Berhalter, for his part, has moved on to his most demanding recruitment battle yet, for the services of 18-year-old LA Galaxy playmaker Efraín Álvarez. Álvarez, born in Los Angeles to parents born in Mexico, signed his first professional contract at 15 and scored 12 goals in 17 appearances for the Galaxy’s reserve team as a 16-year-old. In 2019, his then Galaxy teammate Zlatan Ibrahimovic called him “by far the biggest talent” in the league, praising his sense for the geometry and the timing of the game.
Álvarez has trained with the full U.S. national team, but has yet to make a senior-level appearance. This window, he’s been called up by Mexico. Berhalter told reporters that he encouraged Álvarez to accept the Mexico call-up, so he could make an informed decision about which nation he wants to represent. Mexico manager Tata Martino has said that Álvarez is “very committed to our project.”

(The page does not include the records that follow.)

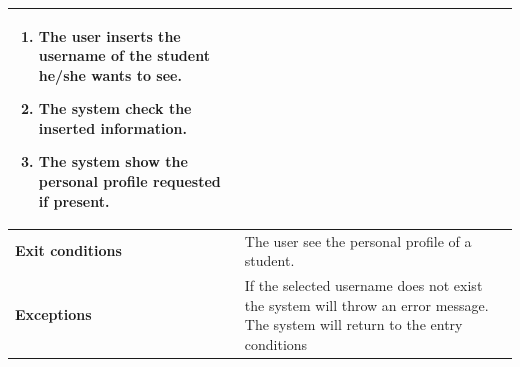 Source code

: \begin{enumerate}[label=\textbf{UC.\arabic*}]
\begin{table}[H]
\begin{tabular}{|m{3.2cm}|m{9.8cm}|}
\begin{enumerate}[label=\arabic*.]
                        \item The user inserts the username of the student he/she wants to see.
                        \item The system check the inserted information.
                        \item The system show the personal profile requested if present.
                    \end{enumerate}\\ 
                    \hline
                    \textbf{Exit conditions}  & The user see the personal profile of a student. \\
                    \hline
                    \textbf{Exceptions} & If the selected username does not exist the system will throw an error message. The system will return to the entry conditions \\
                    \hline
                \end{tabular}
        \end{table}
    \end{enumerate}
    


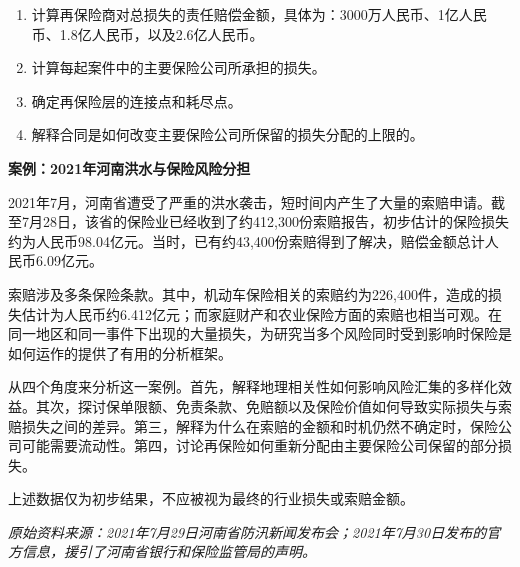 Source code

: \begin{enumerate}
\begin{enumerate}
\item 计算再保险商对总损失的责任赔偿金额，具体为：3000万人民币、1亿人民币、1.8亿人民币，以及2.6亿人民币。

\item 计算每起案件中的主要保险公司所承担的损失。

\item 确定再保险层的连接点和耗尽点。

\item 解释合同是如何改变主要保险公司所保留的损失分配的上限的。

\end{enumerate}

\end{enumerate}




\textbf{案例：2021年河南洪水与保险风险分担}

2021年7月，河南省遭受了严重的洪水袭击，短时间内产生了大量的索赔申请。截至7月28日，该省的保险业已经收到了约412,300份索赔报告，初步估计的保险损失约为人民币98.04亿元。当时，已有约43,400份索赔得到了解决，赔偿金额总计人民币6.09亿元。

索赔涉及多条保险条款。其中，机动车保险相关的索赔约为226,400件，造成的损失估计为人民币约6.412亿元；而家庭财产和农业保险方面的索赔也相当可观。在同一地区和同一事件下出现的大量损失，为研究当多个风险同时受到影响时保险是如何运作的提供了有用的分析框架。

从四个角度来分析这一案例。首先，解释地理相关性如何影响风险汇集的多样化效益。其次，探讨保单限额、免责条款、免赔额以及保险价值如何导致实际损失与索赔损失之间的差异。第三，解释为什么在索赔的金额和时机仍然不确定时，保险公司可能需要流动性。第四，讨论再保险如何重新分配由主要保险公司保留的部分损失。

上述数据仅为初步结果，不应被视为最终的行业损失或索赔金额。

\emph{原始资料来源：2021年7月29日河南省防汛新闻发布会；2021年7月30日发布的官方信息，援引了河南省银行和保险监管局的声明。}




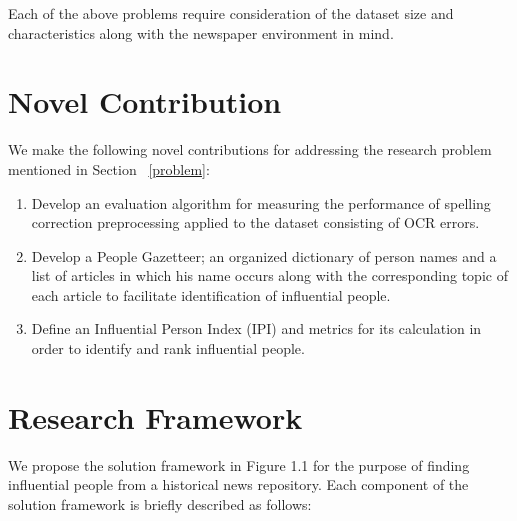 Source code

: Each of the above problems require consideration of the dataset size and characteristics along with the newspaper environment in mind. 





\section{Novel Contribution}
We make the following novel contributions for addressing the research problem mentioned in Section ~\ref{problem}:
\begin{enumerate}
\item Develop an evaluation algorithm for measuring the performance of spelling correction preprocessing applied to the dataset consisting of OCR errors.
\item Develop a People Gazetteer; an organized  dictionary of person names and a list of articles in which his name occurs along with the corresponding topic of each article to facilitate identification of influential people.
\item Define an Influential Person Index (IPI) and metrics for its calculation in order to identify and rank influential people.
\end{enumerate}


\section {Research Framework }

We propose the solution framework in Figure 1.1 for the purpose of finding influential people from a historical news repository. Each component of the solution framework is briefly described as follows:

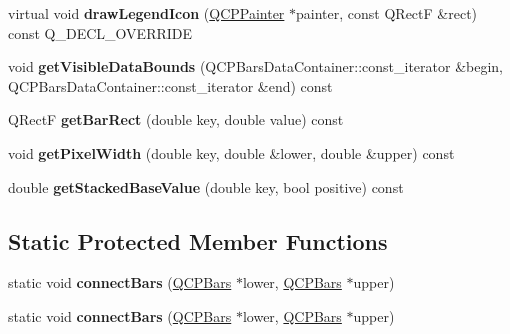 \begin{DoxyCompactItemize}
\item 
virtual void {\bfseries draw\+Legend\+Icon} (\hyperlink{class_q_c_p_painter}{Q\+C\+P\+Painter} $\ast$painter, const Q\+RectF \&rect) const Q\+\_\+\+D\+E\+C\+L\+\_\+\+O\+V\+E\+R\+R\+I\+DE\hypertarget{class_q_c_p_bars_ae1da52b19e47f95ed34d00e454a12ba9}{}\label{class_q_c_p_bars_ae1da52b19e47f95ed34d00e454a12ba9}

\item 
void {\bfseries get\+Visible\+Data\+Bounds} (Q\+C\+P\+Bars\+Data\+Container\+::const\+\_\+iterator \&begin, Q\+C\+P\+Bars\+Data\+Container\+::const\+\_\+iterator \&end) const \hypertarget{class_q_c_p_bars_ac7bd86184d5baad410cd0d9c5c07f126}{}\label{class_q_c_p_bars_ac7bd86184d5baad410cd0d9c5c07f126}

\item 
Q\+RectF {\bfseries get\+Bar\+Rect} (double key, double value) const \hypertarget{class_q_c_p_bars_a2d279b96f3d8385b865ff7c11c1c608a}{}\label{class_q_c_p_bars_a2d279b96f3d8385b865ff7c11c1c608a}

\item 
void {\bfseries get\+Pixel\+Width} (double key, double \&lower, double \&upper) const \hypertarget{class_q_c_p_bars_a794eefe4fb29b9b40583654ccbf460dc}{}\label{class_q_c_p_bars_a794eefe4fb29b9b40583654ccbf460dc}

\item 
double {\bfseries get\+Stacked\+Base\+Value} (double key, bool positive) const \hypertarget{class_q_c_p_bars_ae9b0c2fad9f29030c84bb6e62a4b605f}{}\label{class_q_c_p_bars_ae9b0c2fad9f29030c84bb6e62a4b605f}

\end{DoxyCompactItemize}
\subsection*{Static Protected Member Functions}
\begin{DoxyCompactItemize}
\item 
static void {\bfseries connect\+Bars} (\hyperlink{class_q_c_p_bars}{Q\+C\+P\+Bars} $\ast$lower, \hyperlink{class_q_c_p_bars}{Q\+C\+P\+Bars} $\ast$upper)\hypertarget{class_q_c_p_bars_a6ea37802cd22f97235cab614b14b9f19}{}\label{class_q_c_p_bars_a6ea37802cd22f97235cab614b14b9f19}

\item 
static void {\bfseries connect\+Bars} (\hyperlink{class_q_c_p_bars}{Q\+C\+P\+Bars} $\ast$lower, \hyperlink{class_q_c_p_bars}{Q\+C\+P\+Bars} $\ast$upper)\hypertarget{class_q_c_p_bars_a195e53438d6adaff6636dda7a744afa6}{}\label{class_q_c_p_bars_a195e53438d6adaff6636dda7a744afa6}

\end{DoxyCompactItemize}
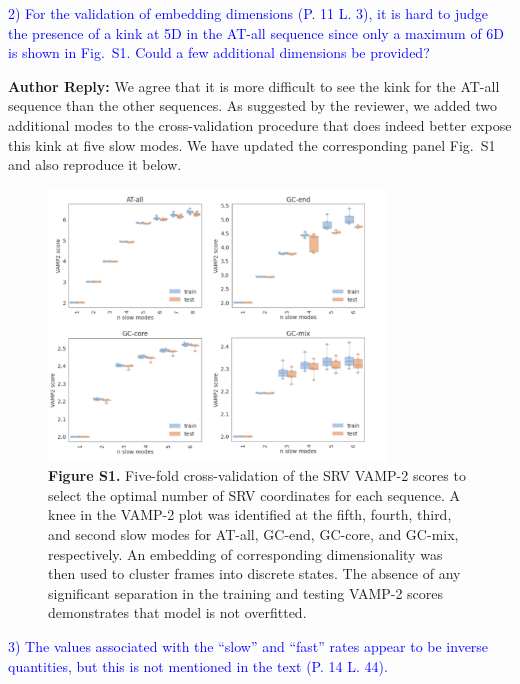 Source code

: \documentclass[11pt,a4paper]{letter} %
\begin{document}
\textcolor{blue}{2)      For the validation of embedding dimensions (P. 11 L. 3), it is hard to judge the presence of a kink at 5D in the AT-all sequence since only a maximum of 6D is shown in Fig.~S1. Could a few additional dimensions be provided?}

\textbf{Author Reply:}   We agree that it is more difficult to see the kink for the AT-all sequence than the other sequences. As suggested by the reviewer, we added two additional modes to the cross-validation procedure that does indeed better expose this kink at five slow modes. We have updated the corresponding panel Fig.~S1 and also reproduce it below.

\begin{figure}[ht!]
	\begin{center}
        \includegraphics[width=0.8\textwidth]{../FigS1.pdf}
         \caption*{\textbf{Figure S1.} Five-fold cross-validation of the SRV VAMP-2 scores to select the optimal number of SRV coordinates for each sequence. A knee in the VAMP-2 plot was identified at the fifth, fourth, third, and second slow modes for AT-all, GC-end, GC-core, and GC-mix, respectively. An embedding of corresponding dimensionality was then used to cluster frames into discrete states. The absence of any significant separation in the training and testing VAMP-2 scores demonstrates that model is not overfitted.}
        \label{fig:SIFig1}
	\end{center}
\end{figure}



\textcolor{blue}{3)      The values associated with the ``slow'' and ``fast'' rates appear to be inverse quantities, but this is not mentioned in the text (P. 14 L. 44).}
\end{document}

At this stage, Álvarez’s career could go in a million different ways. Thus far, his tremendous production against lesser opposition hasn’t yet translated to MLS, where he has one goal and five assists in 30 inconsistent appearances. Even as he praised Álvarez, Ibrahimovic told the teenager that he needed to improve his fitness. Last week, new Galaxy coach Greg Vanney told reporters he wanted Álvarez to understand “what he needs to do so that he can take advantage of all that special quality that he has.”

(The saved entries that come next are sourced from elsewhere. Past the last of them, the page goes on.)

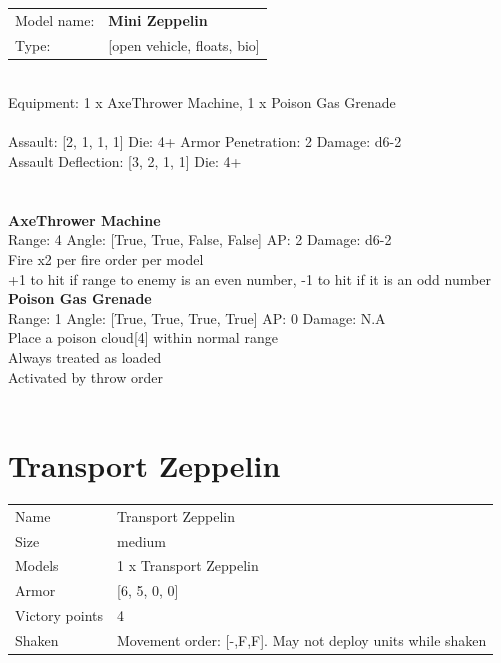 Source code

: \begin{tabular}{ll}
Model name: & {\bf Mini Zeppelin } \\
Type: & [open vehicle, floats, bio] \\
\end{tabular}
\ \\
Equipment: 1 x AxeThrower Machine, 1 x Poison Gas Grenade \\
\ \\
Assault: [2, 1, 1, 1] Die: 4+ Armor Penetration: 2 Damage: d6-2 \\
Assault Deflection: [3, 2, 1, 1] Die: 4+\\
\indent  
\ \\

\ \\
{\bf AxeThrower Machine } \\



Range: 4  Angle: [True, True, False, False] AP: 2 Damage: d6-2 \\
Fire x2 per fire order per model\\ 
+1 to hit if range to enemy is an even number, -1 to hit if it is an odd number\\ 




{\bf Poison Gas Grenade } \\



Range: 1  Angle: [True, True, True, True] AP: 0 Damage: N.A \\
Place a poison cloud[4] within normal range\\ 
Always treated as loaded\\ 
Activated by throw order\\ 




 
\ \\














\clearpage

\section{ Transport Zeppelin }

\begin{tabular}{ll}
  Name & Transport Zeppelin \\
  Size & medium\\
  Models & 1 x Transport Zeppelin\\
  Armor & [6, 5, 0, 0]\\
  Victory points & 4\\
  Shaken & Movement order: [-,F,F]. May not deploy units while shaken\\
\end{tabular}

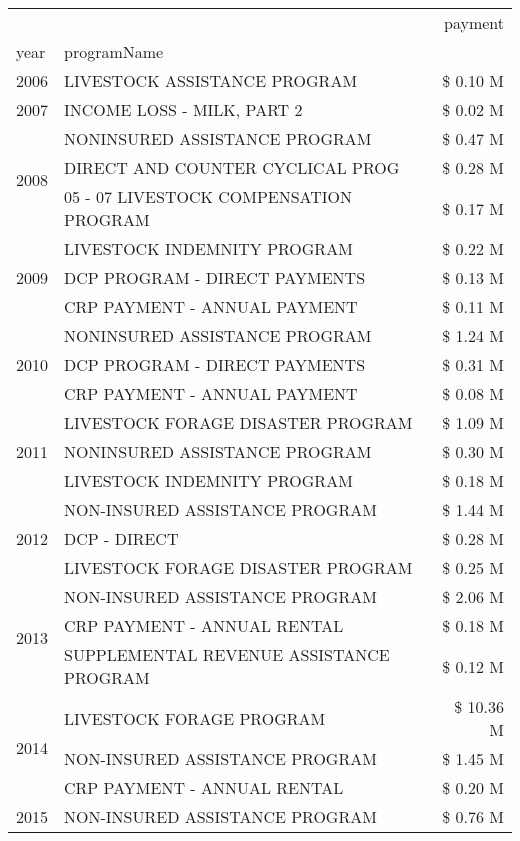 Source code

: \begin{tabular}{llr}
\toprule
 &  & payment \\
year & programName &  \\
\midrule
2006 & LIVESTOCK ASSISTANCE PROGRAM & \$ 0.10 M \\
\cline{1-3}
2007 & INCOME LOSS - MILK, PART 2 & \$ 0.02 M \\
\cline{1-3}
\multirow[t]{3}{*}{2008} & NONINSURED ASSISTANCE PROGRAM & \$ 0.47 M \\
 & DIRECT AND COUNTER CYCLICAL PROG & \$ 0.28 M \\
 & 05 - 07 LIVESTOCK COMPENSATION PROGRAM & \$ 0.17 M \\
\cline{1-3}
\multirow[t]{3}{*}{2009} & LIVESTOCK INDEMNITY PROGRAM & \$ 0.22 M \\
 & DCP PROGRAM - DIRECT PAYMENTS & \$ 0.13 M \\
 & CRP PAYMENT - ANNUAL PAYMENT & \$ 0.11 M \\
\cline{1-3}
\multirow[t]{3}{*}{2010} & NONINSURED ASSISTANCE PROGRAM & \$ 1.24 M \\
 & DCP PROGRAM - DIRECT PAYMENTS & \$ 0.31 M \\
 & CRP PAYMENT - ANNUAL PAYMENT & \$ 0.08 M \\
\cline{1-3}
\multirow[t]{3}{*}{2011} & LIVESTOCK FORAGE DISASTER PROGRAM & \$ 1.09 M \\
 & NONINSURED ASSISTANCE PROGRAM & \$ 0.30 M \\
 & LIVESTOCK INDEMNITY PROGRAM & \$ 0.18 M \\
\cline{1-3}
\multirow[t]{3}{*}{2012} & NON-INSURED ASSISTANCE PROGRAM & \$ 1.44 M \\
 & DCP - DIRECT & \$ 0.28 M \\
 & LIVESTOCK FORAGE DISASTER PROGRAM & \$ 0.25 M \\
\cline{1-3}
\multirow[t]{3}{*}{2013} & NON-INSURED ASSISTANCE PROGRAM & \$ 2.06 M \\
 & CRP PAYMENT - ANNUAL RENTAL & \$ 0.18 M \\
 & SUPPLEMENTAL REVENUE ASSISTANCE PROGRAM & \$ 0.12 M \\
\cline{1-3}
\multirow[t]{3}{*}{2014} & LIVESTOCK FORAGE PROGRAM & \$ 10.36 M \\
 & NON-INSURED ASSISTANCE PROGRAM & \$ 1.45 M \\
 & CRP PAYMENT - ANNUAL RENTAL & \$ 0.20 M \\
\cline{1-3}
\multirow[t]{3}{*}{2015} & NON-INSURED ASSISTANCE PROGRAM & \$ 0.76 M \\

\end{tabular}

Regardless of which nation he chooses to represent, it will be good for soccer in the U.S. if Álvarez makes it. Unlike Dest and Musah, he was born, raised, and developed domestically. Any success he has is an indication that the American development system is working. German-American players like Fabian Johnson and John Brooks helped patch over the lost generation the U.S. failed to develop. Now, the U.S. talent pipeline is flowing again, to the point where other countries, even big ones, may come here looking for eligible dual-nationals. Now, U.S. coaches aren’t just playing offense, poaching players who learned the game in other nations. They’re having to play defense, too, as they failed to do with González, and as they’re trying to do with the likes of Álvarez and Daryl Dike.
The double thrill for the fan base of winning the allegiance of a young prospect for what can amount to his entire career––the fact that you simultaneously help your chances and hurt your future opponents’––obscures how much of that excitement is based on future potential, not current ability. It also, inevitably, means that teenage athletes will be seen as commodities rather than people. Three years ago, U.S. Soccer didn’t reach out to Jonathan González at all. This week, Efraín Álvarez’s father said that the U.S. and Mexican federations were “traumatizing” his son by contacting him too frequently.

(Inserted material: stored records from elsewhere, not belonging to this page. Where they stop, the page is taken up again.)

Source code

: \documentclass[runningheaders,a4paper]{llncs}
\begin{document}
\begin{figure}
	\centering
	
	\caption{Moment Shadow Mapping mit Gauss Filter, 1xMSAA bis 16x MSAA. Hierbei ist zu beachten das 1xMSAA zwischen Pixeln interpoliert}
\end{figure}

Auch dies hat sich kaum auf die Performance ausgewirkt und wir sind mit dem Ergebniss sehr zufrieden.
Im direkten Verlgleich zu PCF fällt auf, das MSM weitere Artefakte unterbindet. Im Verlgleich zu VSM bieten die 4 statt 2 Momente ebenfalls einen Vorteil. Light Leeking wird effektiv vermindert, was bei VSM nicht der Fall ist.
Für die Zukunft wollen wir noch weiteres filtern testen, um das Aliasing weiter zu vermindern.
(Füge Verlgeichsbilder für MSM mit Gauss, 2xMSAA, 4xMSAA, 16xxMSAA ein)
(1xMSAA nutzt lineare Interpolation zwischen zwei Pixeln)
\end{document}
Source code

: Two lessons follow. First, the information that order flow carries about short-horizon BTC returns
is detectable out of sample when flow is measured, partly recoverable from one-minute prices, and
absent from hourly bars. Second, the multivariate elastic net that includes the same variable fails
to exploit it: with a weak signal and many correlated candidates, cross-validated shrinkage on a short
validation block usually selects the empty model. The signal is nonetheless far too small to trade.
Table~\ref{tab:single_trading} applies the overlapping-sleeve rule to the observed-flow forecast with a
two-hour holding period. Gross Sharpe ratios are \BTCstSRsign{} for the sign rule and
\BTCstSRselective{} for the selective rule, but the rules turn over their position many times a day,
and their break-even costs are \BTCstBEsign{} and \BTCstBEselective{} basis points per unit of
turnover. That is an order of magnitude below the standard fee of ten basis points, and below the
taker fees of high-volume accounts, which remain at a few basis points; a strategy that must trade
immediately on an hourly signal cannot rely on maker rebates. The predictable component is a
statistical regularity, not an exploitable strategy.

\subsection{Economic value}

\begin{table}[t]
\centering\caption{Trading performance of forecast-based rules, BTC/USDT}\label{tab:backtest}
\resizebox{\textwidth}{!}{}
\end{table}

Few of us, thankfully, are locked into the trajectory we were on as teenagers, but young players (and the coaches who are desperate to secure them) must make decisions that will stay with them for the rest of their careers. For all the fuss that comes with a commitment, players like Álvarez and Musah might never transform the fortunes of a national side. But with all of their promise, they’re already players no nation can afford to lose.